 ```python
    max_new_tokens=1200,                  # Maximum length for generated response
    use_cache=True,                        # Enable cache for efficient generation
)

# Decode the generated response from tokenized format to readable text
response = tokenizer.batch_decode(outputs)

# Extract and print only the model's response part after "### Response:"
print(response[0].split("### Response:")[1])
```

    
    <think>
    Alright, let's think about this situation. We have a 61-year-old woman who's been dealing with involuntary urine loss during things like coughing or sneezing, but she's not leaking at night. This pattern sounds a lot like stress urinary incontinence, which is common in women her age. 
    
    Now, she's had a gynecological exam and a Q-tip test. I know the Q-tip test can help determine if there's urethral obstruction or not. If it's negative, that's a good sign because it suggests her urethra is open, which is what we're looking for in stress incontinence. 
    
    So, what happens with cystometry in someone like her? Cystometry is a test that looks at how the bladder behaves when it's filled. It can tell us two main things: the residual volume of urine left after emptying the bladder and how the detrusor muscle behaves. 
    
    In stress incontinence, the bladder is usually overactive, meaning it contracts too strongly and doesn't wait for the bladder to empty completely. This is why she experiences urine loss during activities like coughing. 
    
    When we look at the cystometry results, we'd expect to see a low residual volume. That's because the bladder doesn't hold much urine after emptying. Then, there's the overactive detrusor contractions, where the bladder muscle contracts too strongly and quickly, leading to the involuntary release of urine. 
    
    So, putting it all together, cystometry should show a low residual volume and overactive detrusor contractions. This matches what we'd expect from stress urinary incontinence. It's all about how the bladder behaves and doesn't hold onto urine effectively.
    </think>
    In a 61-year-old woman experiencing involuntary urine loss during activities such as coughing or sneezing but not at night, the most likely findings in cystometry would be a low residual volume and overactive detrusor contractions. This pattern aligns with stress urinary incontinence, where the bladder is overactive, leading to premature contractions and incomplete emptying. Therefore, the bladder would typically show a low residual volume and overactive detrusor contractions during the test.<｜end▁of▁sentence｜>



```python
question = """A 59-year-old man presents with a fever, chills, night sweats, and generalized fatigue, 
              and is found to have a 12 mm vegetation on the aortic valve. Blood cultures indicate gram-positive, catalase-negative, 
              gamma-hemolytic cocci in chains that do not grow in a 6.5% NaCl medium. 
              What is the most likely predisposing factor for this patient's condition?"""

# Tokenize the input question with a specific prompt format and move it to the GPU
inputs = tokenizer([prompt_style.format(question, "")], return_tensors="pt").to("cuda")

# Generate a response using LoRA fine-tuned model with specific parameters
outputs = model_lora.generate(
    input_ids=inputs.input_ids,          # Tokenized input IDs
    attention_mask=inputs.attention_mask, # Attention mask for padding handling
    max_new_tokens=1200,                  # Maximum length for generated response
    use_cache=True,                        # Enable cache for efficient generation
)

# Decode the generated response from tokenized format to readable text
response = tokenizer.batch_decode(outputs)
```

════════════════════

- DIRECTIONS: With every word kept as it is, set down the entries again.

- ANSWER SECTION:
 ```python
    max_new_tokens=1200,                  # Maximum length for generated response
    use_cache=True,                        # Enable cache for efficient generation
)

# Decode the generated response from tokenized format to readable text
response = tokenizer.batch_decode(outputs)

# Extract and print only the model's response part after "### Response:"
print(response[0].split("### Response:")[1])
```

    
    <think>
    Alright, let's think about this situation. We have a 61-year-old woman who's been dealing with involuntary urine loss during things like coughing or sneezing, but she's not leaking at night. This pattern sounds a lot like stress urinary incontinence, which is common in women her age. 
    
    Now, she's had a gynecological exam and a Q-tip test. I know the Q-tip test can help determine if there's urethral obstruction or not. If it's negative, that's a good sign because it suggests her urethra is open, which is what we're looking for in stress incontinence. 
    
    So, what happens with cystometry in someone like her? Cystometry is a test that looks at how the bladder behaves when it's filled. It can tell us two main things: the residual volume of urine left after emptying the bladder and how the detrusor muscle behaves. 
    
    In stress incontinence, the bladder is usually overactive, meaning it contracts too strongly and doesn't wait for the bladder to empty completely. This is why she experiences urine loss during activities like coughing. 
    
    When we look at the cystometry results, we'd expect to see a low residual volume. That's because the bladder doesn't hold much urine after emptying. Then, there's the overactive detrusor contractions, where the bladder muscle contracts too strongly and quickly, leading to the involuntary release of urine. 
    
    So, putting it all together, cystometry should show a low residual volume and overactive detrusor contractions. This matches what we'd expect from stress urinary incontinence. It's all about how the bladder behaves and doesn't hold onto urine effectively.
    </think>
    In a 61-year-old woman experiencing involuntary urine loss during activities such as coughing or sneezing but not at night, the most likely findings in cystometry would be a low residual volume and overactive detrusor contractions. This pattern aligns with stress urinary incontinence, where the bladder is overactive, leading to premature contractions and incomplete emptying. Therefore, the bladder would typically show a low residual volume and overactive detrusor contractions during the test.<｜end▁of▁sentence｜>



```python
question = """A 59-year-old man presents with a fever, chills, night sweats, and generalized fatigue, 
              and is found to have a 12 mm vegetation on the aortic valve. Blood cultures indicate gram-positive, catalase-negative, 
              gamma-hemolytic cocci in chains that do not grow in a 6.5% NaCl medium. 
              What is the most likely predisposing factor for this patient's condition?"""

# Tokenize the input question with a specific prompt format and move it to the GPU
inputs = tokenizer([prompt_style.format(question, "")], return_tensors="pt").to("cuda")

# Generate a response using LoRA fine-tuned model with specific parameters
outputs = model_lora.generate(
    input_ids=inputs.input_ids,          # Tokenized input IDs
    attention_mask=inputs.attention_mask, # Attention mask for padding handling
    max_new_tokens=1200,                  # Maximum length for generated response
    use_cache=True,                        # Enable cache for efficient generation
)

# Decode the generated response from tokenized format to readable text
response = tokenizer.batch_decode(outputs)
```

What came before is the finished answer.